There is no doubt that asking questions is a vital thing for the actor. Especially the new actor, stepping onto the stage for the first time. If one is not curious, one cannot be a great actor. The best directors out there encourage the asking of questions. (My argument against directors who feel it is their job to answer and decide all questions for the actors is for another time.)

But at some point, the questions of character have to be decided. As Truman pointed out, some questions never have a definitive, final answer. Least of all in the creative arts. Too many possibilities. Too many influences and too much room for experimentation and exploration. Too many variables. There is no one answer to most questions ever asked inside of a theatre. Which is why eventually decisions have to be made and stuck with.

In college I was involved in a production of Shakespeare’s Love’s Labor’s Lost. There is a reason that play is rarely performed. It’s a mess. Full of inside jokes that expired centuries ago, and language so flowery, even for the Bard, that at times it can hardly be spoken. “Rich” was a term our director often used to describe it, and indeed rich it is. But like a decadent desert, a little of it goes a long way, and trying to explore every nuance and interpretation of every scene or every line in the piece will get one nowhere.

That is unfortunately what happened to our production.

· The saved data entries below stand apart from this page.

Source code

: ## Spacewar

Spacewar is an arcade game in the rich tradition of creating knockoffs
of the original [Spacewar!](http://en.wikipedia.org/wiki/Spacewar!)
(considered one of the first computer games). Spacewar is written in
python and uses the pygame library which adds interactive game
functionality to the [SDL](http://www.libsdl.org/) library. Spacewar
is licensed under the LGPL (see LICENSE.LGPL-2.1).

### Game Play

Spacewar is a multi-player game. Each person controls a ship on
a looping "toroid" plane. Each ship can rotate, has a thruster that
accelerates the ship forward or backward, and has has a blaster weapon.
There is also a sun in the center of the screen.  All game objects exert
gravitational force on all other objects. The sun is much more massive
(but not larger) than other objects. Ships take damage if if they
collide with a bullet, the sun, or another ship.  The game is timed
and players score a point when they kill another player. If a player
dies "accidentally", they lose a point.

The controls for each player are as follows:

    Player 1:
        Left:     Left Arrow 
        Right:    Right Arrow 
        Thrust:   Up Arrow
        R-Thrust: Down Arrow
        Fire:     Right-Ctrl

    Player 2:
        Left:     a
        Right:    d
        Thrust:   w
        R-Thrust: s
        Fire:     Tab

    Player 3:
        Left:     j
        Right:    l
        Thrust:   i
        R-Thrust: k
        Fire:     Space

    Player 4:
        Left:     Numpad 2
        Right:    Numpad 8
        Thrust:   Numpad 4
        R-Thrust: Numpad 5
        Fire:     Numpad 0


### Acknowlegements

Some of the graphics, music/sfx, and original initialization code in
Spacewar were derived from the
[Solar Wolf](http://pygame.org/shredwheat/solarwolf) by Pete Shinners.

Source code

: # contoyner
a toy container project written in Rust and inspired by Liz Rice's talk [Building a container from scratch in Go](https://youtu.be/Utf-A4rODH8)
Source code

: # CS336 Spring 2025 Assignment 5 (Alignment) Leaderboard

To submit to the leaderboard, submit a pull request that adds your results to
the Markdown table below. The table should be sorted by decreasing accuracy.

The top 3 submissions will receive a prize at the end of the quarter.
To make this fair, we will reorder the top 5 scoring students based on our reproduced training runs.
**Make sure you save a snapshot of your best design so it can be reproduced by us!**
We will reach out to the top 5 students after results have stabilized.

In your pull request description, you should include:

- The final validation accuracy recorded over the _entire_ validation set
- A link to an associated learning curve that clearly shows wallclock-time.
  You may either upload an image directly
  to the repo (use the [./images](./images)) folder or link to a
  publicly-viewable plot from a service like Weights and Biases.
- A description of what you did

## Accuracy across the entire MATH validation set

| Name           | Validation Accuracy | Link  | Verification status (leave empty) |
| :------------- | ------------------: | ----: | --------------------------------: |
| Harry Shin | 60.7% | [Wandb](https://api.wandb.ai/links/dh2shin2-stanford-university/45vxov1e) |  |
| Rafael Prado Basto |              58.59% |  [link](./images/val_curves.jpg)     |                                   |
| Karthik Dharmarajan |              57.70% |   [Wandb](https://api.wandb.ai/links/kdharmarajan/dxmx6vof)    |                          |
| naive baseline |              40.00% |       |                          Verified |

It was not unheard of for a discussion about one single monologue to go on for two hours, as everybody had a question about it. The person giving the speech had many questions, which in turn sparked questions from the director. And those questions would spark questions from the other actors who appeared in the scene, each with their own set of questions about their own character. “What did he mean? Could it be this? Was it Shakespeare’s intention that he do thus? I was reading up on the time period of this play, and I learned XYZ. Should that be applied here?”

And on and on and on.

As you can imagine, progress was slowed and ultimately the quality of our production of this already inaccessible play dropped considerably. There was more than one reason for that, but I believed then, as now, that the biggest was that we asked too many questions to which we sought answers as opposed to decisions.

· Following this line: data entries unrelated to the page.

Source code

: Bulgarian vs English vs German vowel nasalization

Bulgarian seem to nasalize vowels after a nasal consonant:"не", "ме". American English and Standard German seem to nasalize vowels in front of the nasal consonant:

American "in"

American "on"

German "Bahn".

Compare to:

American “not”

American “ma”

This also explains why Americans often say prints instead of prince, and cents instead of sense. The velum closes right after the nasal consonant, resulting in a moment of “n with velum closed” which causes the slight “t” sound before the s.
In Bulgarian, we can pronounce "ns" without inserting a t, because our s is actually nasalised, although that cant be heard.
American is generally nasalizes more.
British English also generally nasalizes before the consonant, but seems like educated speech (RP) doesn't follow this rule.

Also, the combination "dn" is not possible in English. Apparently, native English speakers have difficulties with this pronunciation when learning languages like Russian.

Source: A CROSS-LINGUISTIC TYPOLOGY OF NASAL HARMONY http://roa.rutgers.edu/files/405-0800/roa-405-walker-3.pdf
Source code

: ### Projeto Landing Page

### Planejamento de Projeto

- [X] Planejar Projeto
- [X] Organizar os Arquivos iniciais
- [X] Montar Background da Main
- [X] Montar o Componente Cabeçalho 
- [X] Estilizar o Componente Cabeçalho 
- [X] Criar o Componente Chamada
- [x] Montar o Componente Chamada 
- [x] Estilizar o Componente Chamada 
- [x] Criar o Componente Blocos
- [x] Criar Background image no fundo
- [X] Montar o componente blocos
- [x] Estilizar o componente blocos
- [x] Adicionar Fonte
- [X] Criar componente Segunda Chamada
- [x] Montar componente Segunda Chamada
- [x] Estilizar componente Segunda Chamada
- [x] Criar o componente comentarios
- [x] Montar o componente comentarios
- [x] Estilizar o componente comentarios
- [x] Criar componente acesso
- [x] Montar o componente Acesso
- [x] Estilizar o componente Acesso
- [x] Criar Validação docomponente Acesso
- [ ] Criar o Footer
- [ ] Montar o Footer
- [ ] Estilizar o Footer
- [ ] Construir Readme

At some point each of us in the play simply had to decide what was going to be true about our performance or the scene or the moment. We needed to acknowledge that while there may be volumes of evidence to support Option A, and just as many volumes to support Option B, performing both in front of an audience would be impossible. So, as we neared opening night, more often we should have said,

“This work presents many fascinating possibilities, but I am making a decision as an actor to go with Option B. I realize that in so doing there will be a few mysteries left unaddressed in both my character, and the play as a whole. Yet in the end the finished product must be a collection choices we all make if we are ever to present anything coherent to the audience.”

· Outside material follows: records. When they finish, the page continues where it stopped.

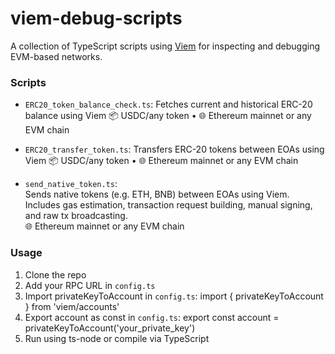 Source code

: # viem-debug-scripts

A collection of TypeScript scripts using [Viem](https://viem.sh) for inspecting and debugging EVM-based networks.

### Scripts

- `ERC20_token_balance_check.ts`: Fetches current and historical ERC-20 balance using Viem
📦 USDC/any token • 🌐 Ethereum mainnet or any EVM chain

- `ERC20_transfer_token.ts`: Transfers ERC-20 tokens between EOAs using Viem
📦 USDC/any token • 🌐 Ethereum mainnet or any EVM chain

- `send_native_token.ts`:  
  Sends native tokens (e.g. ETH, BNB) between EOAs using Viem.  
  Includes gas estimation, transaction request building, manual signing, and raw tx broadcasting.  
  🌐 Ethereum mainnet or any EVM chain

### Usage

1. Clone the repo
2. Add your RPC URL in `config.ts`
3. Import privateKeyToAccount in `config.ts`: import { privateKeyToAccount } from 'viem/accounts'
4. Export account as const in `config.ts`: export const account = privateKeyToAccount('your_private_key')
5. Run using ts-node or compile via TypeScript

We didn’t do this until it was too late. I even think some were seeking answers between performances, if not between scenes of any given performance.

You do not have to make this mistake. You can stop things from getting out of hand for at least your part of the play in which you appear. And you can do so by knowing when to stop asking questions. At least the big questions. Know that even though another way may be legitimate, nothing in a play works without decisions. When you get past a certain point in the rehearsal process, consistency is the biggest legitimacy.

Which means it is not enough to stop asking your questions out loud. Deciding means that you stop asking them to yourself as well. If you are still asking them when the opening night curtain rises, you are not prepared to perform.

Therefore, have many questions, and keep your mind open to new ways of looking at what you are doing as an actor. Explore. Experiment. Make mistakes. Just remember that no matter how good you are, and no matter how inquisitive your nature is, you have to make those decisions, and stick with them eventually.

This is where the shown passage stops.